ABSTRACT An inference system using gated Schottky diode (GSD) is proposed for highly reliable hardware-based neural networks (HNNs). We explain the characteristics of the GSD and present circuits that take into account the characteristics of the device. The reverse current of the GSD, which is the synaptic current, is saturated with respect to input voltage, which results in immunity of input and output noise and overcoming the IR drop problem in metal wire. In order to take advantages of this saturated I-V characteristics, pulse-width modulation (PWM) of input data instead of amplitude modulation is proposed. In addition, by applying identical pulses to the bottom gate, the synaptic current of the GSD increases linearly, which makes it easy to transfer the calculated weights to the conductance of GSDs. By considering these characteristics, electronic circuits for PWM, current sum, and activation function are designed. Through SPICE simulation, we evaluate the inference accuracy of a 2-layer neural network. The classification accuracy rate of 100 images of MNIST test sets is 94%, and it is comparable to the reference accuracy obtained with software.
I. INTRODUCTION
Neuromorphic computing using electronic synaptic devices, which is hardware-based neural networks (HNNs), is under widespread research due to its capability of low power and massively parallel operations [1] . Various electronic devices such as resistive change memory (RRAM), phase change memory (PCRAM), and FET-based devices as synaptic devices have been studied to implement the HNN [2] , [3] . There are two main approaches of this HNN: on-chip and off-chip training. The need for on-chip or off-chip training is still debated, but on-chip training has advantages in terms of power and variation of devices [4] . The non-ideal characteristics such as the finite number of conductance levels, the finite dynamic range, asymmetry and nonlinearity of the conductance response, and inter-device variations should be considered in on-chip training [5] , [6] . Ways to handle such non-ideal properties in the weight update phase have been reported [6] - [8] , but challenging tasks still remain.
In addition, there is a need for power efficient neuron circuits that can accurately represent an activation function and its derivative [9] . So far, small networks capable of on-chip training using synaptic device array have been implemented [10] - [12] . By contrast, off-chip training provides flexibility in the size of the neural networks, so various techniques for neural networks can be applied.
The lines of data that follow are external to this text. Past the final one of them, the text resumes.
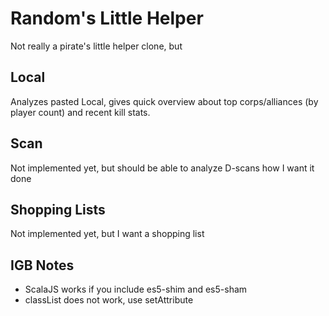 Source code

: Random's Little Helper
======================

Not really a pirate's little helper clone, but

Local
-----

Analyzes pasted Local, gives quick overview about top corps/alliances (by player count) and recent kill stats.

Scan
----

Not implemented yet, but should be able to analyze D-scans how I want it done

Shopping Lists
--------------

Not implemented yet, but I want a shopping list


IGB Notes
---------

* ScalaJS works if you include es5-shim and es5-sham
* classList does not work, use setAttribute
In off-chip training where pre-trained weights by software algorithms are transferred to the hardware synapse array, the electronic synaptic devices are used for the weight mapping and the vector-by-matrix multiplication (VMM) in the inference phase. There have been also many reports on this off-chip training approach [13] - [16] . Because there is no weight update phase in the HNN based on the off-chip training, it is relatively free of the non-ideal features. However, since non-ideal characteristics of synaptic devices cannot be considered in the training phase using software, it is important to map the weights precisely to the conductance of synaptic devices. In other words, it may be vulnerable to noise and inter-device variations, so the synaptic device array should be reliable. In this work, we focus on the offchip training using gated Schottky diodes (GSD). First, the characteristics of our GSD are introduced and the peripheral circuits compatible with GSDs are described. We then perform SPICE simulation to evaluate how well the designed inference system classifies MNIST handwritten digits set.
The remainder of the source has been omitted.